The outbreak of the Spanish Civil War in 1936 pitted the democratic republic against nationalist authoritarians. The conflict made a profound impact on Britain — one which, as Overy rightly says, has often been underrated. His chapter on it is one of the most affecting sections of the book, telling of how 4,000 Britons — scientists, philosophers, poets and manual workers alike — volunteered to fight Fascism in a country to which they had no connection, simply because they believed it to be a just cause. George Orwell was among those who went, hand grenades dangling from his belt, accompanied by a small dog with the initials of the Marxist party to which he belonged painted on its side. Orwell, Overy says in the course of a particularly winning description, was “so fastidious about completing his toilet each day that if there was no water to shave in, he would shave in wine.” That certainly brings a whole new dimension to Champagne socialism. Orwell was wounded in action, shot through the neck by a nationalist sniper. He was lucky to survive. Many did not.
Such had been the horrors of World War I that pacifism, and the avoidance of war by any means, was a dominant theme of the interwar years. The Spanish Civil War and the enormities of the Nazi regime in Germany changed that. “I hate war with as much venom as you do,” the novelist Storm Jameson wrote to her pacifist colleague Vera Brittain, “but I have come to believe that there are certain values for which it may be necessary to fight.” When the crisis of civilization really did arrive in the shape of World War II, there was no choice about how to deal with it.
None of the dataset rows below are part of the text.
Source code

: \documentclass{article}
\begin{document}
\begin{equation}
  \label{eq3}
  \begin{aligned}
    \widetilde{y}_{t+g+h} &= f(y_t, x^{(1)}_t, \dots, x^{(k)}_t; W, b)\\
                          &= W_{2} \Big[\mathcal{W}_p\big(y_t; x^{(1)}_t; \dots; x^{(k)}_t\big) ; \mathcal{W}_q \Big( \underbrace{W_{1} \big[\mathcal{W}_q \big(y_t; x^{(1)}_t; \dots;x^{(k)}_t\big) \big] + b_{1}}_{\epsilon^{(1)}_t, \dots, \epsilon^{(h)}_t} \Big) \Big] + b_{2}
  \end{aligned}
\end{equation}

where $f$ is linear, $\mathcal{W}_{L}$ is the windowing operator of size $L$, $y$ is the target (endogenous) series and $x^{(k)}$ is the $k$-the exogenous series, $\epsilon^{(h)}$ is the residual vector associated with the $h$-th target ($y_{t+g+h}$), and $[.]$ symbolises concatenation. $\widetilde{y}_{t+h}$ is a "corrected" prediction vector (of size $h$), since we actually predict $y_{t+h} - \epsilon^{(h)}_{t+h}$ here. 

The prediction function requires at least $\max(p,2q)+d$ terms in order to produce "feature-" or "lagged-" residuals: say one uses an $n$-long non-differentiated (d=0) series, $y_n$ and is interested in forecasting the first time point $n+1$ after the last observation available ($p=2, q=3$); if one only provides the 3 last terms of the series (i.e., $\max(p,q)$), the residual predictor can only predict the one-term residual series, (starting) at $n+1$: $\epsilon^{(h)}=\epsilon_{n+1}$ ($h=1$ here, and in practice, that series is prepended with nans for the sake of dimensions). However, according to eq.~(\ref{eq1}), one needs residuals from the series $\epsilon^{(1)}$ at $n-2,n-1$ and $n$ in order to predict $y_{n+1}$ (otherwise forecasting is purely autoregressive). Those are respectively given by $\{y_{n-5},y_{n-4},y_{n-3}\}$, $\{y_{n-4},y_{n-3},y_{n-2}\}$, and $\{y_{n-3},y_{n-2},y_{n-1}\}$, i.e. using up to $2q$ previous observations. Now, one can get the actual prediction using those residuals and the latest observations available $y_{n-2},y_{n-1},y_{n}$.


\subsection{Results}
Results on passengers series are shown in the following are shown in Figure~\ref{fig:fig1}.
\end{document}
Britain fought for its liberty and its life.
“The Twilight Years” was published in England as “The Morbid Age.” Overy notes that Leonard Woolf was obliged to retitle some of his books for American publication: “Barbarians at the Gate” became “Barbarians Within and Without,” and after some debate “Quack Quack,” his critique of capitalism, became “Quack-Quack,” with a hyphen. These may be trifling, but Overy’s British title is more memorable and more appropriate to the content than the American one. It is hard to see why a publisher would prefer “The Twilight Years” — unless putting the word “Twilight” on the cover is enough to persuade Stephenie Meyer’s audience of teenage vampire fans to buy scholarly British cultural history.
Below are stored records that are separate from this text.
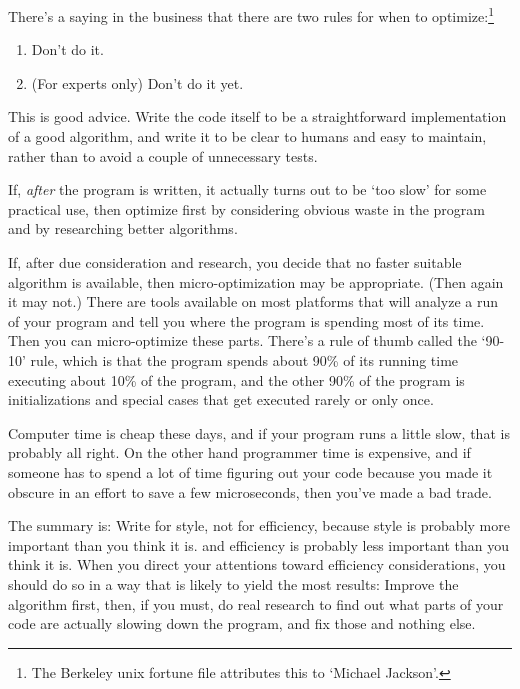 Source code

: There's a saying in the business that there are two rules for when to
optimize:\footnote{The Berkeley {\sc unix} fortune file attributes this
to `Michael Jackson'.}

\begin{enumerate}
\item Don't do it.
\item (For experts only)  Don't do it yet.
\end{enumerate}

This is good advice.  Write the code itself to be a straightforward
implementation of a good algorithm, and write it to be clear to humans
and easy to maintain, rather than to avoid a couple of unnecessary
tests.

If, {\em after}\/ the program is written, it actually turns out to be
`too slow' for some practical use, then optimize first by considering
obvious waste in the program and by researching better algorithms.

If, after due consideration and research, you decide that no faster
suitable algorithm is available, then micro-optimization may be
appropriate. (Then again it may not.)  There are tools available on most
platforms that will analyze a run of your program and tell you where the
program is spending most of its time.  Then you can micro-optimize these
parts.  There's a rule of thumb called the `90-10' rule, which is that
the program spends about 90\% of its running time executing about 10\%
of the program, and the other 90\% of the program is initializations and
special cases that get executed rarely or only once.  

Computer time is cheap these days, and if your program runs a little
slow, that is probably all right.  On the other hand programmer time is
expensive, and if someone has to spend a lot of time figuring out your
code because you made it obscure in an effort to save a few
microseconds, then you've made a bad trade.

The summary is: Write for style, not for efficiency, because style is
probably more important than you think it is. and efficiency is probably
less important than you think it is.  When you direct your attentions
toward efficiency considerations, you should do so in a way that is
likely to yield the most results: Improve the algorithm first, then, if
you must, do real research to find out what parts of your code are
actually slowing down the program, and fix those and nothing else.

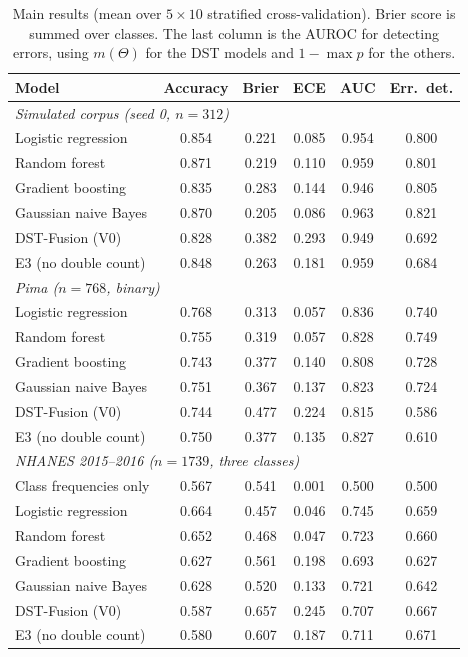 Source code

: \begin{table}[!ht]\centering\small
\caption{Main results (mean over $5\times10$ stratified cross-validation). Brier score is summed over classes. The last column is the AUROC for detecting errors, using $m(\Theta)$ for the DST models and $1-\max p$ for the others.}\label{tab:main}
\begin{tabular}{lccccc}\hline
Model & Accuracy & Brier & ECE & AUC & Err.\ det.\\\hline
\multicolumn{6}{l}{\textit{Simulated corpus (seed 0, $n=312$)}}\\
Logistic regression & 0.854 & 0.221 & 0.085 & 0.954 & 0.800 \\
Random forest & 0.871 & 0.219 & 0.110 & 0.959 & 0.801 \\
Gradient boosting & 0.835 & 0.283 & 0.144 & 0.946 & 0.805 \\
Gaussian naive Bayes & 0.870 & 0.205 & 0.086 & 0.963 & 0.821 \\
DST-Fusion (V0) & 0.828 & 0.382 & 0.293 & 0.949 & 0.692 \\
E3 (no double count) & 0.848 & 0.263 & 0.181 & 0.959 & 0.684 \\
\multicolumn{6}{l}{\textit{Pima ($n=768$, binary)}}\\
Logistic regression & 0.768 & 0.313 & 0.057 & 0.836 & 0.740 \\
Random forest & 0.755 & 0.319 & 0.057 & 0.828 & 0.749 \\
Gradient boosting & 0.743 & 0.377 & 0.140 & 0.808 & 0.728 \\
Gaussian naive Bayes & 0.751 & 0.367 & 0.137 & 0.823 & 0.724 \\
DST-Fusion (V0) & 0.744 & 0.477 & 0.224 & 0.815 & 0.586 \\
E3 (no double count) & 0.750 & 0.377 & 0.135 & 0.827 & 0.610 \\
\multicolumn{6}{l}{\textit{NHANES 2015--2016 ($n=1739$, three classes)}}\\
Class frequencies only & 0.567 & 0.541 & 0.001 & 0.500 & 0.500 \\
Logistic regression & 0.664 & 0.457 & 0.046 & 0.745 & 0.659 \\
Random forest & 0.652 & 0.468 & 0.047 & 0.723 & 0.660 \\
Gradient boosting & 0.627 & 0.561 & 0.198 & 0.693 & 0.627 \\
Gaussian naive Bayes & 0.628 & 0.520 & 0.133 & 0.721 & 0.642 \\
DST-Fusion (V0) & 0.587 & 0.657 & 0.245 & 0.707 & 0.667 \\
E3 (no double count) & 0.580 & 0.607 & 0.187 & 0.711 & 0.671 \\
\hline\end{tabular}
\end{table}
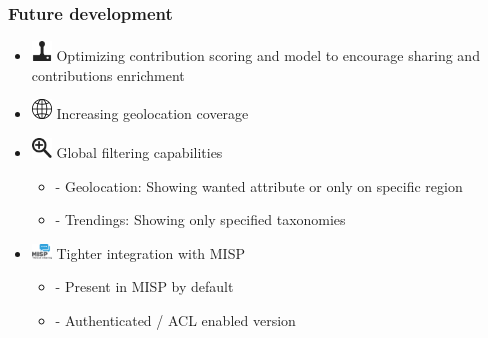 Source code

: \begin{frame}
    \frametitle{Future development}
    \begin{itemize}
        \item[] \includegraphics[width=20px]{images/icons/joystick.png} \; Optimizing contribution scoring and model to encourage sharing and contributions enrichment
        \item[] \includegraphics[width=20px]{images/icons/globe.png} \; Increasing geolocation coverage
        \item[] \includegraphics[width=20px]{images/icons/zoom.png} \; Global filtering capabilities
            \begin{itemize}
                \item[] \quad - Geolocation: Showing wanted attribute or only on specific region
                \item[] \quad - Trendings: Showing only specified taxonomies
            \end{itemize}
        \item[] \includegraphics[width=20px]{images/icons/MISP.png} \; Tighter integration with MISP
            \begin{itemize}
                \item[] \quad - Present in MISP by default
                \item[] \quad - Authenticated / ACL enabled version
            \end{itemize}
    \end{itemize}
\end{frame}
Whatever it may be called, Overy’s study of British culture between the wars is absorbing and unexpectedly moving. Some of its stories may haunt the reader long after the book has been closed, and not just the morbid ones. This reviewer has been unable to forget the June 1939 survey sent out to all medical personnel of the British Psycho-Analytical Society, asking them to state preferences for their wartime service — whether they would rather do hospital work, emergency work, work with children or work with adults. Ernest Jones, the 60-year-old doyen of British psychoanalysis, sent back his form with a simple declaration scrawled at the bottom: “Ready for anything. E. J.” Perhaps that is a clue to why, despite the all-pervading sense of crisis, Britain survived its twilight years — and the catastrophic war that followed.

Alex von Tunzelmann’s latest book is “Indian Summer: The Secret History of the End of an Empire.”